Accurate Election Forecast

Post-Election Nailed it, Initial Review of Forecasts

Our final forecast was for Trump to win the election with 306 electoral votes. Though still not 100% declared, it looks like Trump will win 306 electoral votes. This election has been an unprecedented success for ‘newer’ data and analytics and an awful one for those relying on traditional methods and consensus views. It is a time of reckoning for many pundits, forecasters and analysts.

As described in the above previous post, the day prior to the election every major political forecaster, analyst, and betting market projected a relatively easy Clinton victory, with probability exceeding 90% for many. In this environment, it was extremely difficult to forecast a Trump victory, let alone a resounding electoral win. Ridiculed for having made such an ‘out-of-consensus’ call, I cannot deny the feeling of vindication today.

There are many lessons to be learned from the 2016 election. From an analytical point of view, it boils down to understanding the underlying question/problem, creating your analytical framework around the current (not historical) environment, remaining fact-based leveraging the most relevant datasets, and not being swayed by herd-mentality. Unfortunately, it seems like the most established forecasters and pundits failed to varying degrees on each of these elements.

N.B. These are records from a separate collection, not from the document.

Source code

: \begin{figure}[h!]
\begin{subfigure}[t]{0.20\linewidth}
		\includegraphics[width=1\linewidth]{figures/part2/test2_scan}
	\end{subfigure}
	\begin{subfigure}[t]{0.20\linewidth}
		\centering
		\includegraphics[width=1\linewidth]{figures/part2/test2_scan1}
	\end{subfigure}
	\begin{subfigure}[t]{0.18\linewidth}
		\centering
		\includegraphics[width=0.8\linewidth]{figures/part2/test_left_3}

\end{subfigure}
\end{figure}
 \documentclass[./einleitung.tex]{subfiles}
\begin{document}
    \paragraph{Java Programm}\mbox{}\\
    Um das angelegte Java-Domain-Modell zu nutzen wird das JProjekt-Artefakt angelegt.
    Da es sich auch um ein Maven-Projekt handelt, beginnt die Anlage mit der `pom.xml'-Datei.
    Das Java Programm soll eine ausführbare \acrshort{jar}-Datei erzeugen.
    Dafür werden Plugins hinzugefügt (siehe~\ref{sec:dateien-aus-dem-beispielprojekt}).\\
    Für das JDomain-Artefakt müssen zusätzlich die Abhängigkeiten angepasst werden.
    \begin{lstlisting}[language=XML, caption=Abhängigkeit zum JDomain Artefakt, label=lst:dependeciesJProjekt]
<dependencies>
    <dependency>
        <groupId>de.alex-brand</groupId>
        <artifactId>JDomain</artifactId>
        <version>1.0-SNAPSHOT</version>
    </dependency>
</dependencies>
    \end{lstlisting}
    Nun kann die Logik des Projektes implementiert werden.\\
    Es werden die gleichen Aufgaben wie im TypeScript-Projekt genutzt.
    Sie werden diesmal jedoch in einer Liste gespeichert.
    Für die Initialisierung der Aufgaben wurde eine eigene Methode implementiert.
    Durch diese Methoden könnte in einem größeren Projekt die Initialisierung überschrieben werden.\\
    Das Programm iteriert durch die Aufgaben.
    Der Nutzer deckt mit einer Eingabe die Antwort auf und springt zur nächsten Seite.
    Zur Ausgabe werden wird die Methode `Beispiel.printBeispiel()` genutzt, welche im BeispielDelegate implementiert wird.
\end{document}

A complete critique of the election results and of our own and other’s analytics is not possible as data is still trickling in from a variety of states. But it looks like things shaped up along the lines that we had advised/warned about over the past year. Principally:

Social Media and On-line Activity Data – ignore these at your own risk. People show you what they are thinking and their interests by what they do on social media and on-line. These datasets are large, fast, and unbiased. They called the primaries before voting began and the general election months in advance. Why people have ignored these obvious sources of data is mind-boggling,
Rustbelt / Brexit State ‘Surprises’ – highlighting surges near the election in pro-Trump social media, searches and on-line activity in these states which overlapped with relatively pro-Trump demographics, we pointed towards states as WI, MI, OH, PA, NC, NH, and IA as states that would surprise in favor of Trump even though many of the then-current polls did not look as promising,
Spike in Turnout – we pounded the table repeatedly for people to take note and adjust their forecasting models. Though data is still trickling in, it looks like many turnout records will be broken this election. The fact that forecasters did not incorporate such a scenario and instead stuck with historical turnout models to forecast the 2016 election was just obviously wrong,
Whites without College Degrees – shown in multiple posts to be a linchpin for this election, they were mostly ignored in forecasting models, even though they were repeatedly shown to have exceptionally high enthusiasm for Trump and to vote. In a specific post, we even modeled how this single demographic could swing the general election, only one other forecasters to my knowledge did any scenario based analysis on turnout for this demographic, which of course ended up being key to the entire election,
Obama’s Coalition Falls Apart – in many posts using hard poll data, we reviewed how Obama’s Coalition would not turnout or vote to the same degree for Clinton – specifically focusing on African-American, women, and youth cohort. The fact that forecasters used results based on the previous elections and not based on the current environment is unconscionable.
Interest and Enthusiasm Levels – on-line activity, polls, rally attendance, record-breaking primary voting, and debate viewership all pointed to incredibly high interest in this election, which strongly leaned in favor of Republicans. The fact that this data was not leveraged more for forecasting is astounding, especially in a race that pointed towards high turnout,
Social Desirability Bias – many analytical and political professionals disregarded the notion of a ‘hidden Trump supporter’ as a figment of the imagination. In our posts, it was repeatedly quantified using many different US political datasets (congress approval, Obama’s approval rating, Clinton vs Trump, Republican primaries, pro-Clinton bias, and high undecideds) and shown to be an academic topic worthy of discussion and not a frivolous one used for political gain. By completely disregarding it, forecasters failed to include all available (and provable) data into their models, frankly an amateur mistake.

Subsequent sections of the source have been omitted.